• **Directions**: In the entries below, find every line with the string "longtable" and copy it.

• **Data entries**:
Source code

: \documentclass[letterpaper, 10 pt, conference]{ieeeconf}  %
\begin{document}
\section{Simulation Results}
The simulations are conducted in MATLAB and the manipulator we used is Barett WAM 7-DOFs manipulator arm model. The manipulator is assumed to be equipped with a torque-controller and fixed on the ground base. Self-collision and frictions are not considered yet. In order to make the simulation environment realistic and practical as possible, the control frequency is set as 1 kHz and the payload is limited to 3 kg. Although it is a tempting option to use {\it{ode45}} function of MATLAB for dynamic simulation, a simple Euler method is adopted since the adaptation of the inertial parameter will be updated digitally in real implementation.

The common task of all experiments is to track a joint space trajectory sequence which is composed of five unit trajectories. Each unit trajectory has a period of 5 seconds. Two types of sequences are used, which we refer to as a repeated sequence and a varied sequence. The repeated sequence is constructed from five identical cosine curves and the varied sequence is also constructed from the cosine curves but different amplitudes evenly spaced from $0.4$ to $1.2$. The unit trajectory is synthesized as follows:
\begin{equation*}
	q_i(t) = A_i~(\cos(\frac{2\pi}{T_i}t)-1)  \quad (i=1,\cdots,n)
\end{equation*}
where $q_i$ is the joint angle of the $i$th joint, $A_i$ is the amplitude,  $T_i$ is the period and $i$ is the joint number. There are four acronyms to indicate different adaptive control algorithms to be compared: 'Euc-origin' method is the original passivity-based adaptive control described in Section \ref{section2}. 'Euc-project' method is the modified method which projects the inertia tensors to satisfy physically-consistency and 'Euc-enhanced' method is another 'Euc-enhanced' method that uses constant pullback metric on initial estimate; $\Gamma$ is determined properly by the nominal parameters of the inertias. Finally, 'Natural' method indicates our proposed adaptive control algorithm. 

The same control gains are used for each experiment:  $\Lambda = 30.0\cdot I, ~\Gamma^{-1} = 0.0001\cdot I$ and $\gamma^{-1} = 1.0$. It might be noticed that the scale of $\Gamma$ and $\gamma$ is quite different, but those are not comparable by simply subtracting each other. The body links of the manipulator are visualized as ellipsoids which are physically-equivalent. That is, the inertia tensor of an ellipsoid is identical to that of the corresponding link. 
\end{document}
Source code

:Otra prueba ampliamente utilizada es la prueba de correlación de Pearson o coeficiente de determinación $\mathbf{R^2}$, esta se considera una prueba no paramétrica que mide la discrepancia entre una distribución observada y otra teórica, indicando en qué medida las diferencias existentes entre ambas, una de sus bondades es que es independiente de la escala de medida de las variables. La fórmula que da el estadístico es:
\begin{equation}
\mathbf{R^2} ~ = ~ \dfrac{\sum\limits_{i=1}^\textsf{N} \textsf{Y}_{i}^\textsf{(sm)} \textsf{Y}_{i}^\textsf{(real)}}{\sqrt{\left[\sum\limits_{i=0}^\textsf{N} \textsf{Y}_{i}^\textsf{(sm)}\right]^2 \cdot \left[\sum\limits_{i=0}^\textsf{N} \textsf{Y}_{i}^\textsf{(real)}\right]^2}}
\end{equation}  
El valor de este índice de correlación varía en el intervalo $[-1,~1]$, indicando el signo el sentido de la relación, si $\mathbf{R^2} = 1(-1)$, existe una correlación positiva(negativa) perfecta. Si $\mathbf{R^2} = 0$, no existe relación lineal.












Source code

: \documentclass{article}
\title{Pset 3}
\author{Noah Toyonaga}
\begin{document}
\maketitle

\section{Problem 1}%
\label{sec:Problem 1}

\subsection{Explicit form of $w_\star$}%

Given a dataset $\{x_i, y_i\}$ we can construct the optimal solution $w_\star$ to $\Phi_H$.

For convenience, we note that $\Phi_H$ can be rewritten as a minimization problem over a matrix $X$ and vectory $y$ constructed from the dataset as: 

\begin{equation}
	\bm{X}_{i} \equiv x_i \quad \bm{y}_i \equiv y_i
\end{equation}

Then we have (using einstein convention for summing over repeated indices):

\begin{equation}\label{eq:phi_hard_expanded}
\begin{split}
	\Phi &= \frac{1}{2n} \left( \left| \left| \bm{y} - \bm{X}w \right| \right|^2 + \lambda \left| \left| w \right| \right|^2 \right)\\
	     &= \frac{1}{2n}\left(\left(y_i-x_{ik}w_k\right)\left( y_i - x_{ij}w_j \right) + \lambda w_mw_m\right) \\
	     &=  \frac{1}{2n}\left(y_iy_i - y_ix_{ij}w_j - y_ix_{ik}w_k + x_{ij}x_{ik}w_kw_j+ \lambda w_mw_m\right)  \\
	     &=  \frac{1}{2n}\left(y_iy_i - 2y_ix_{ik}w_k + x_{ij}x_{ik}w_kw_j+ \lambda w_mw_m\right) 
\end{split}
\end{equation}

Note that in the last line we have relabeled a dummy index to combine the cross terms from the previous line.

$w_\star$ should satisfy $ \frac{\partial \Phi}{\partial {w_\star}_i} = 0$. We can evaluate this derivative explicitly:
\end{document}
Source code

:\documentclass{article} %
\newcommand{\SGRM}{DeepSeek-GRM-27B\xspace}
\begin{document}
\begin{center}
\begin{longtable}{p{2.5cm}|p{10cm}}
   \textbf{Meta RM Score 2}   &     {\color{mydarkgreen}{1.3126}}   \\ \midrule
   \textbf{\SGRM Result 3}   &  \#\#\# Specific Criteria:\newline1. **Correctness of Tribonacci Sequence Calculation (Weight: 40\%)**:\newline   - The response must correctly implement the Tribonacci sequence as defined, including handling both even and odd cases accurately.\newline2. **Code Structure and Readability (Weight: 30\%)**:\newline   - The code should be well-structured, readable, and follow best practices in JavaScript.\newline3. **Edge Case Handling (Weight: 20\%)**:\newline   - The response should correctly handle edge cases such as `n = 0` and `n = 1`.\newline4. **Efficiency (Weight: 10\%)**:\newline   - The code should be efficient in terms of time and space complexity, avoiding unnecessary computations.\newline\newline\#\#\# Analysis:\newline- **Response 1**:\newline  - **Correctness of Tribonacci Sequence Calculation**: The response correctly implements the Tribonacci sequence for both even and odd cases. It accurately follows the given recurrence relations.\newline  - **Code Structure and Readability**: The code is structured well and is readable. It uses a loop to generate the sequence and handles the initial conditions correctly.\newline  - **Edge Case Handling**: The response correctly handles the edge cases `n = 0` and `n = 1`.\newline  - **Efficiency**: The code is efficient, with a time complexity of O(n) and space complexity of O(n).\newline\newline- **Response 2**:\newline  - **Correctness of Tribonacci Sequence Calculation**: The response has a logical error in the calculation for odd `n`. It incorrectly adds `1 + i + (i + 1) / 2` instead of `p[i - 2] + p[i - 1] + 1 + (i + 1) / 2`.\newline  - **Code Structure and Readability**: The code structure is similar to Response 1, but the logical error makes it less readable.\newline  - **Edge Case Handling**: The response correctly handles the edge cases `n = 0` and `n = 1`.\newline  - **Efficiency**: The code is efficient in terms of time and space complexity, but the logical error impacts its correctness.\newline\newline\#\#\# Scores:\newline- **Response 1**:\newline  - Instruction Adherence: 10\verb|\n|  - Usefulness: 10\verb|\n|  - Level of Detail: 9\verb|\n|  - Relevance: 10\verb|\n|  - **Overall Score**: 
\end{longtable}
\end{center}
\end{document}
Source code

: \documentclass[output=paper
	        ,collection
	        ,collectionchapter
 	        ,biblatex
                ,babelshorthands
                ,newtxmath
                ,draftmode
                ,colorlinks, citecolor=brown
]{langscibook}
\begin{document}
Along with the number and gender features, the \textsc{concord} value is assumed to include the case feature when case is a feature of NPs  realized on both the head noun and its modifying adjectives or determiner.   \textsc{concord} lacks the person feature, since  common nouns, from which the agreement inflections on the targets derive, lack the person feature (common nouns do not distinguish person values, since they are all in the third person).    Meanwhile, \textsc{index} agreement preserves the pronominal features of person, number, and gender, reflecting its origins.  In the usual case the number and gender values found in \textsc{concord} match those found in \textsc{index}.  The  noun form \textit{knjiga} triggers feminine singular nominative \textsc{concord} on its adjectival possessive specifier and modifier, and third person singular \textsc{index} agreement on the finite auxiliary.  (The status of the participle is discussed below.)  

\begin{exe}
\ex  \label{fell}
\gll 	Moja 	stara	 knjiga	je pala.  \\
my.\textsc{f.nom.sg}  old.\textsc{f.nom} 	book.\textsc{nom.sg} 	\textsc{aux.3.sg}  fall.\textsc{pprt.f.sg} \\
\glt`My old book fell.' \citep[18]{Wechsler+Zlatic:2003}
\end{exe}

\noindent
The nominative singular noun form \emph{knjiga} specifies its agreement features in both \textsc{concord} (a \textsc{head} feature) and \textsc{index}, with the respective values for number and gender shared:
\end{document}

• **Output below**:
\begin{longtable}{p{2.5cm}|p{10cm}}
\end{longtable}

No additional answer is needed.